Brief:
Among the entries below, extract exactly the lines that run from the one with "- Easy access" through the one with "## Servicekosten", both ends included.

○ ○ ○ ○ ○ ○ ○

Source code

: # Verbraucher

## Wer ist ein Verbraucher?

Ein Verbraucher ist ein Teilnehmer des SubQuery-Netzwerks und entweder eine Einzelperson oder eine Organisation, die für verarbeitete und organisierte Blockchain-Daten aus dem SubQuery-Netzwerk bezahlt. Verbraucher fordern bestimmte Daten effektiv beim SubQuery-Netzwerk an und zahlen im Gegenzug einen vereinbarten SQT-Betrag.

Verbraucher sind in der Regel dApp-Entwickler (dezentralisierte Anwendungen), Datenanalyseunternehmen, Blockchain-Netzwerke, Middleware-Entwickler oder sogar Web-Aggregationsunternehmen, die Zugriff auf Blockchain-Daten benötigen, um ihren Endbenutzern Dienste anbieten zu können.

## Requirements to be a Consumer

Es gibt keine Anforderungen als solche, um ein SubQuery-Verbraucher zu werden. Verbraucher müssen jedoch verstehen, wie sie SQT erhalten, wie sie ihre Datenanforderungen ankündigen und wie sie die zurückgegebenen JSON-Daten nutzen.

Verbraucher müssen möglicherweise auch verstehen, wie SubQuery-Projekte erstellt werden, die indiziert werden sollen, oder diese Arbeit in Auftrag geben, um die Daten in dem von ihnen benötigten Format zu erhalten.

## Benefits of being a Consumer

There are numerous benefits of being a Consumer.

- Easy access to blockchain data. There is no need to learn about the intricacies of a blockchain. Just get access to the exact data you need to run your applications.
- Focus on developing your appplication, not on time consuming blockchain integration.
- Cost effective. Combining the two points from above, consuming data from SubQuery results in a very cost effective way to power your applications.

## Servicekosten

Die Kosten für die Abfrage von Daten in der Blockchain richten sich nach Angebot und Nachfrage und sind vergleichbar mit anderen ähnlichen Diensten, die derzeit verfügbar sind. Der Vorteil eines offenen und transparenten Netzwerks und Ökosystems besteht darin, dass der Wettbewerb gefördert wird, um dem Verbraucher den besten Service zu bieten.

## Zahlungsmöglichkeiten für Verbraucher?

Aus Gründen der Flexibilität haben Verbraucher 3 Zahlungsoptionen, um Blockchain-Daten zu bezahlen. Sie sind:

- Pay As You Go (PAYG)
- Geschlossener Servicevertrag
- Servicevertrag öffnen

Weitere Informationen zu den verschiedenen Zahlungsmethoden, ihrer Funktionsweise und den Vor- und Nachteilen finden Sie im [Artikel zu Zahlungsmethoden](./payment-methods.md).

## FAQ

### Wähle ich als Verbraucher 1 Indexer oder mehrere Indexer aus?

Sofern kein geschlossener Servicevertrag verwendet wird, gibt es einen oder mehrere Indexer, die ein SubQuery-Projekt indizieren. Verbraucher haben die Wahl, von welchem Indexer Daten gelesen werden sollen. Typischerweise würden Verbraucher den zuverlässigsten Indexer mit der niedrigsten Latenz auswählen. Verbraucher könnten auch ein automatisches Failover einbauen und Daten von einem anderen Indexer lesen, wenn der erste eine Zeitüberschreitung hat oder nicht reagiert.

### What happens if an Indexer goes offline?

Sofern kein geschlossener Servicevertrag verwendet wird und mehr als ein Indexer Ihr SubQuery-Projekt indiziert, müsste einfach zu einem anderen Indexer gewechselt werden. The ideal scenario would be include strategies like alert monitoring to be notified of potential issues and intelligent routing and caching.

○ ○ ○ ○ ○ ○ ○

Reply:
- Easy access to blockchain data. There is no need to learn about the intricacies of a blockchain. Just get access to the exact data you need to run your applications.
- Focus on developing your appplication, not on time consuming blockchain integration.
- Cost effective. Combining the two points from above, consuming data from SubQuery results in a very cost effective way to power your applications.

## Servicekosten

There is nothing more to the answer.